Exercise description | In the records below, the lines from the one with "យេស៊ូវ ពីព្រោះទ្រង់គឺជាគ្រូដ៏ចំណាន។ ប៉ុន្តែ" through the last are to be printed exactly, and nothing else.

[Plain-text document sources]
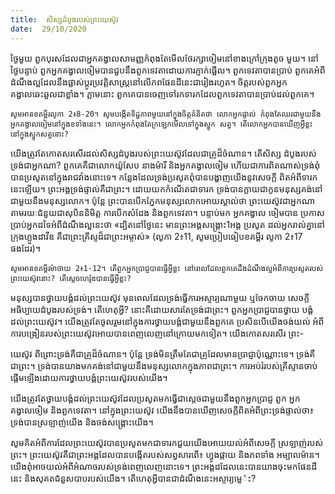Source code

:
 ```yaml
---
title:  សិស្សដំបូងរបស់ព្រះយេស៊ូវ
date:  29/10/2020
---
```


ថ្ងៃមួយ ពួកបុរសដែលជាអ្នកគង្វាលសាមញ្ញកំពុងតែមើលថែរក្សាចៀមនៅខាងក្រៅក្រុងតូច មួយ។ នៅថ្ងៃបន្ទាប់ ពួកអ្នកគង្វាលចៀមបានជួបនឹងពួកទេវតាដោយការភ្ញាក់ផ្អើល។ ពួកទេវតាបានប្រាប់ ពួកគេអំពីដំណឹងល្អដែលនឹងផ្លាស់ប្តូរប្រវត្តិសាស្ត្រនៅលើភពផែនដីនេះជារៀងរហូត។ ចិត្តរបស់ពួកអ្នក គង្វាលឆេះឆួលជាខ្លាំង។ ភ្លាមនោះ ពួកគេបានចេញទៅរកទារកដែលពួកទេវតាបានប្រាប់ដល់ពួកគេ។

`សូមអានខគម្ពីរលូកា 2៖8-20។ សូមបង្កើតទិដ្ឋភាពមួយនៅក្នុងចិត្តគំនិតថា លោកអ្នកផ្ទាល់ កំពុងតែឈរជាមួយនឹងអ្នកគង្វាលចៀមនៅក្នុងខទាំងនេះ។ លោកអ្នកកំពុងតែក្រឡេកមើលទៅក្នុងស្នូក សត្វ។ តើលោកអ្នកបានឃើញអ្វីខ្លះ នៅក្នុងស្នូកសត្វនោះ?`

យើងត្រូវតែកោតសរសើរដល់សិស្សដំបូងរបស់ព្រះយេស៊ូវដែលជាគ្រូដ៏ចំណាន។ តើសិស្ស ដំបូងរបស់ទ្រង់ជាអ្នកណា? ពួកគេគឺជាលោកយ៉ូសែប នាងម៉ារី និងអ្នកគង្វាលចៀម ហើយជាការពិតណាស់ទ្រង់ពុំបានប្រសូតនៅក្នុងរាជវាំងនោះទេ។ កន្លែងដែលទ្រង់ប្រសូតពុំបានបង្ហាញយើងនូវសេចក្តី ពិតអំពីទារកនេះឡើយ។ ព្រះអង្គទ្រង់ផ្ទាល់គឺជាព្រះ។ ដោយយកកំណើតជាទារក ទ្រង់បានក្លាយជាកូនមនុស្សគង់នៅជាមួយនឹងមនុស្សលោក។ ប៉ុន្តែ ព្រះបានបើកភ្នែកមនុស្សលោកអោយស្គាល់ថា ព្រះយេស៊ូវជាអ្នកណាតាមរយៈជំនួយជាសុបិននិមិត្ត ការបើកសំដែង និងពួកទេវតា។ បន្ទាប់មក អ្នកគង្វាល ចៀមបាន ប្រកាសប្រាប់អ្នកដទៃអំពីដំណឹងល្អនេះថា «ដ្បិតនៅថ្ងៃនេះ មានព្រះអង្គសង្គ្រោះ1អង្គ ប្រសូត ដល់អ្នករាល់គ្នានៅក្រុងហ្លួងដាវីឌ គឺជាព្រះគ្រីស្ទដ៏ជាព្រះអម្ចាស់» (លូកា 2៖11, សូមប្រៀបធៀបខគម្ពីរ លូកា 2៖17 ផងដែរ)។

`សូមអានខគម្ពីរម៉ាថាយ 2៖1-12។ តើពួកអ្នកប្រាជ្ញបានធ្វើអ្វីខ្លះ នៅពេលដែលពួកគេដឹងដំណឹងល្អអំពីការប្រសូតរបស់ព្រះយេស៊ូវនោះ? តើស្តេចហេរ៉ូឌបានធ្វើអ្វីខ្លះ?`

មនុស្សបានថ្វាយបង្គំដល់ព្រះយេស៊ូវ មុនពេលដែលទ្រង់ធ្វើការអស្ចារ្យណាមួយ ឬចែកចាយ សេចក្តីអធិប្បាយដំបូងរបស់ទ្រង់។ តើហេតុអ្វី? នោះគឺដោយសារតែទ្រង់ជាព្រះ។ ពួកអ្នកប្រាជ្ញបានថ្វាយ បង្គំដល់ព្រះយេស៊ូវ។ យើងត្រូវតែចូលរួមនៅក្នុងការថ្វាយបង្គំជាមួយនឹងពួកគេ ប្រសិនបើយើងចង់យល់ អំពីការបង្រៀនរបស់ព្រះយេស៊ូវអោយបានពេញលេញនៅក្រោយមកទៀត។ យើងកោតសរសើរ ព្រះ-

យេស៊ូវ ពីព្រោះទ្រង់គឺជាគ្រូដ៏ចំណាន។ ប៉ុន្តែ ទ្រង់មិនត្រឹមតែជាគ្រូដែលមានប្រាជ្ញាប៉ុណ្ណោះទេ។ ទ្រង់គឺ ជាព្រះ។ ទ្រង់បានយាងមកគង់នៅជាមួយនឹងមនុស្សលោកក្នុងភាពជាព្រះ។ ការអប់រំរបស់គ្រីស្ទានចាប់ ផ្តើមឡើងដោយការថ្វាយបង្គំព្រះយេស៊ូវរបស់យើង។

យើងត្រូវតែថ្វាយបង្គំដល់ព្រះយេស៊ូវដែលប្រសូតមកធ្វើជាស្តេចជាមួយនឹងពួកអ្នកប្រាជ្ញ ពួក អ្នកគង្វាលចៀម និងពួកទេវតា។ នៅក្នុងព្រះយេស៊ូវ យើងនឹងបានឃើញសេចក្តីពិតអំពីព្រះទ្រង់ផ្ទាល់ថា៖ ទ្រង់បានស្រឡាញ់យើង និងចង់សង្គ្រោះយើង។

សូមគិតអំពីការដែលព្រះយេស៊ូវបានប្រសូតមកជាទារកជួយយើងអោយយល់អំពីសេចក្តី ស្រឡាញ់របស់ព្រះ។ ព្រះយេស៊ូវគឺជាព្រះអង្គដែលបានបង្កើតរបស់សព្វសារពើ៖ ហ្វូងផ្កាយ និងភពទាំង អម្បាលម៉ាន។ យើងពុំអាចយល់អំពីអំណាចរបស់ទ្រង់ពេញលេញនោះទេ។ ព្រះអង្គដដែលនេះបានយាងចុះមកផែនដីនេះ និងសុគតជំនួសបាបរបស់យើង។ តើហេតុអ្វីបានជាដំណឹងនេះអស្ចារ្យម្លេ៉ះ?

Solution for this problem |
យេស៊ូវ ពីព្រោះទ្រង់គឺជាគ្រូដ៏ចំណាន។ ប៉ុន្តែ ទ្រង់មិនត្រឹមតែជាគ្រូដែលមានប្រាជ្ញាប៉ុណ្ណោះទេ។ ទ្រង់គឺ ជាព្រះ។ ទ្រង់បានយាងមកគង់នៅជាមួយនឹងមនុស្សលោកក្នុងភាពជាព្រះ។ ការអប់រំរបស់គ្រីស្ទានចាប់ ផ្តើមឡើងដោយការថ្វាយបង្គំព្រះយេស៊ូវរបស់យើង។

យើងត្រូវតែថ្វាយបង្គំដល់ព្រះយេស៊ូវដែលប្រសូតមកធ្វើជាស្តេចជាមួយនឹងពួកអ្នកប្រាជ្ញ ពួក អ្នកគង្វាលចៀម និងពួកទេវតា។ នៅក្នុងព្រះយេស៊ូវ យើងនឹងបានឃើញសេចក្តីពិតអំពីព្រះទ្រង់ផ្ទាល់ថា៖ ទ្រង់បានស្រឡាញ់យើង និងចង់សង្គ្រោះយើង។

សូមគិតអំពីការដែលព្រះយេស៊ូវបានប្រសូតមកជាទារកជួយយើងអោយយល់អំពីសេចក្តី ស្រឡាញ់របស់ព្រះ។ ព្រះយេស៊ូវគឺជាព្រះអង្គដែលបានបង្កើតរបស់សព្វសារពើ៖ ហ្វូងផ្កាយ និងភពទាំង អម្បាលម៉ាន។ យើងពុំអាចយល់អំពីអំណាចរបស់ទ្រង់ពេញលេញនោះទេ។ ព្រះអង្គដដែលនេះបានយាងចុះមកផែនដីនេះ និងសុគតជំនួសបាបរបស់យើង។ តើហេតុអ្វីបានជាដំណឹងនេះអស្ចារ្យម្លេ៉ះ?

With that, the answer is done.